▶ Supplied entries:
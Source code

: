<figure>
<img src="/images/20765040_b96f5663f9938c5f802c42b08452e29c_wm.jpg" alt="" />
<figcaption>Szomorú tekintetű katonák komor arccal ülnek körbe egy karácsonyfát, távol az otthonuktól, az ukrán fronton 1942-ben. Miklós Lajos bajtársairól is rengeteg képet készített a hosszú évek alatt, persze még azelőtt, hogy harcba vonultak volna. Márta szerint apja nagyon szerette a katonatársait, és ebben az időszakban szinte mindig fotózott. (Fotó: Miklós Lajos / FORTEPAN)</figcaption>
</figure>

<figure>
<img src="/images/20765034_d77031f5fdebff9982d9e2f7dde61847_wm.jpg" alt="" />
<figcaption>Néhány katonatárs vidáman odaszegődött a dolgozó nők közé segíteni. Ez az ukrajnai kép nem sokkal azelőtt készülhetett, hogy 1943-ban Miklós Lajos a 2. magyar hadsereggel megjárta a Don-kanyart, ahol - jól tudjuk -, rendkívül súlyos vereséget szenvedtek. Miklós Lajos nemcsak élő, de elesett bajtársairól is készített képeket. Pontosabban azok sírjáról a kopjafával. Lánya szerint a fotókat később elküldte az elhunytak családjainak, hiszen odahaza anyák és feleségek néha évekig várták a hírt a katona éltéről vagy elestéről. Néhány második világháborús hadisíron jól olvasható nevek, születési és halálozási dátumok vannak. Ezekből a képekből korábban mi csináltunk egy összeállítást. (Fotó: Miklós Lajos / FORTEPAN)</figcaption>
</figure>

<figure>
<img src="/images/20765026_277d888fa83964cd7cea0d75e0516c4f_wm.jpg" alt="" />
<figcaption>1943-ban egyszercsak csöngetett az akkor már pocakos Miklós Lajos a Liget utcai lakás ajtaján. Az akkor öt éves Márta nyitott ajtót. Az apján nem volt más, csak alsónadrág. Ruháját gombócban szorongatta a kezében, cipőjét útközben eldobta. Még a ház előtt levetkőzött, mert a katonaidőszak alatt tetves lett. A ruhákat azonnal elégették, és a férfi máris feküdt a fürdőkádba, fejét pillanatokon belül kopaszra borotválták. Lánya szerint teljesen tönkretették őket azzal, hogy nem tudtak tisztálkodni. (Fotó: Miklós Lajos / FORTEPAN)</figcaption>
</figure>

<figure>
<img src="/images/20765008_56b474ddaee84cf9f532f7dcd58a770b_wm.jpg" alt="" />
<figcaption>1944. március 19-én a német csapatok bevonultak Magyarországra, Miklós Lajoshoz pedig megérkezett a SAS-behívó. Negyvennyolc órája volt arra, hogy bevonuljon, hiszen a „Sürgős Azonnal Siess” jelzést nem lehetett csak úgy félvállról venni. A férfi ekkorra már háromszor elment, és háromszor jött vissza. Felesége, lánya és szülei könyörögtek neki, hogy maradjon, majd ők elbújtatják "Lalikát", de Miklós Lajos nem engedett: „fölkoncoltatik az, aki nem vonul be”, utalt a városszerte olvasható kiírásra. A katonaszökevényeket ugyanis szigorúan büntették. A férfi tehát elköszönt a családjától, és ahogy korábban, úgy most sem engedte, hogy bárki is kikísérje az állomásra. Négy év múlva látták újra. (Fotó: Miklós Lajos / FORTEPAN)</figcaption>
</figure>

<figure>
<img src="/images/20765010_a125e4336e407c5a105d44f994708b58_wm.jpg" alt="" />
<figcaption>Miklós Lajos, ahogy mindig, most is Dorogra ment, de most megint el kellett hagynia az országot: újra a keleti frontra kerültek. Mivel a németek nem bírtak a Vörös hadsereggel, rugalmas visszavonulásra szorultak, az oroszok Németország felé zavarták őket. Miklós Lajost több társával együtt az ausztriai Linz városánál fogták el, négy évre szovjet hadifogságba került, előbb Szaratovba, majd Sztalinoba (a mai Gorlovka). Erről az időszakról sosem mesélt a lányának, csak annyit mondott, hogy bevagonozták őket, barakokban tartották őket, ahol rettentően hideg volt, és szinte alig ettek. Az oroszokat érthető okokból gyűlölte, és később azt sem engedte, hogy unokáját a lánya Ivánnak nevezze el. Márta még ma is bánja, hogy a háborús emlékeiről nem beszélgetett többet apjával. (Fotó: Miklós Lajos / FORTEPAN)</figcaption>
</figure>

▶ What you should do: From the first line to the last, return the data exactly as written.

▶ Expected answer:
Source code

:<figure>
<img src="/images/20765040_b96f5663f9938c5f802c42b08452e29c_wm.jpg" alt="" />
<figcaption>Szomorú tekintetű katonák komor arccal ülnek körbe egy karácsonyfát, távol az otthonuktól, az ukrán fronton 1942-ben. Miklós Lajos bajtársairól is rengeteg képet készített a hosszú évek alatt, persze még azelőtt, hogy harcba vonultak volna. Márta szerint apja nagyon szerette a katonatársait, és ebben az időszakban szinte mindig fotózott. (Fotó: Miklós Lajos / FORTEPAN)</figcaption>
</figure>

<figure>
<img src="/images/20765034_d77031f5fdebff9982d9e2f7dde61847_wm.jpg" alt="" />
<figcaption>Néhány katonatárs vidáman odaszegődött a dolgozó nők közé segíteni. Ez az ukrajnai kép nem sokkal azelőtt készülhetett, hogy 1943-ban Miklós Lajos a 2. magyar hadsereggel megjárta a Don-kanyart, ahol - jól tudjuk -, rendkívül súlyos vereséget szenvedtek. Miklós Lajos nemcsak élő, de elesett bajtársairól is készített képeket. Pontosabban azok sírjáról a kopjafával. Lánya szerint a fotókat később elküldte az elhunytak családjainak, hiszen odahaza anyák és feleségek néha évekig várták a hírt a katona éltéről vagy elestéről. Néhány második világháborús hadisíron jól olvasható nevek, születési és halálozási dátumok vannak. Ezekből a képekből korábban mi csináltunk egy összeállítást. (Fotó: Miklós Lajos / FORTEPAN)</figcaption>
</figure>

<figure>
<img src="/images/20765026_277d888fa83964cd7cea0d75e0516c4f_wm.jpg" alt="" />
<figcaption>1943-ban egyszercsak csöngetett az akkor már pocakos Miklós Lajos a Liget utcai lakás ajtaján. Az akkor öt éves Márta nyitott ajtót. Az apján nem volt más, csak alsónadrág. Ruháját gombócban szorongatta a kezében, cipőjét útközben eldobta. Még a ház előtt levetkőzött, mert a katonaidőszak alatt tetves lett. A ruhákat azonnal elégették, és a férfi máris feküdt a fürdőkádba, fejét pillanatokon belül kopaszra borotválták. Lánya szerint teljesen tönkretették őket azzal, hogy nem tudtak tisztálkodni. (Fotó: Miklós Lajos / FORTEPAN)</figcaption>
</figure>

<figure>
<img src="/images/20765008_56b474ddaee84cf9f532f7dcd58a770b_wm.jpg" alt="" />
<figcaption>1944. március 19-én a német csapatok bevonultak Magyarországra, Miklós Lajoshoz pedig megérkezett a SAS-behívó. Negyvennyolc órája volt arra, hogy bevonuljon, hiszen a „Sürgős Azonnal Siess” jelzést nem lehetett csak úgy félvállról venni. A férfi ekkorra már háromszor elment, és háromszor jött vissza. Felesége, lánya és szülei könyörögtek neki, hogy maradjon, majd ők elbújtatják "Lalikát", de Miklós Lajos nem engedett: „fölkoncoltatik az, aki nem vonul be”, utalt a városszerte olvasható kiírásra. A katonaszökevényeket ugyanis szigorúan büntették. A férfi tehát elköszönt a családjától, és ahogy korábban, úgy most sem engedte, hogy bárki is kikísérje az állomásra. Négy év múlva látták újra. (Fotó: Miklós Lajos / FORTEPAN)</figcaption>
</figure>

<figure>
<img src="/images/20765010_a125e4336e407c5a105d44f994708b58_wm.jpg" alt="" />
<figcaption>Miklós Lajos, ahogy mindig, most is Dorogra ment, de most megint el kellett hagynia az országot: újra a keleti frontra kerültek. Mivel a németek nem bírtak a Vörös hadsereggel, rugalmas visszavonulásra szorultak, az oroszok Németország felé zavarták őket. Miklós Lajost több társával együtt az ausztriai Linz városánál fogták el, négy évre szovjet hadifogságba került, előbb Szaratovba, majd Sztalinoba (a mai Gorlovka). Erről az időszakról sosem mesélt a lányának, csak annyit mondott, hogy bevagonozták őket, barakokban tartották őket, ahol rettentően hideg volt, és szinte alig ettek. Az oroszokat érthető okokból gyűlölte, és később azt sem engedte, hogy unokáját a lánya Ivánnak nevezze el. Márta még ma is bánja, hogy a háborús emlékeiről nem beszélgetett többet apjával. (Fotó: Miklós Lajos / FORTEPAN)</figcaption>
</figure>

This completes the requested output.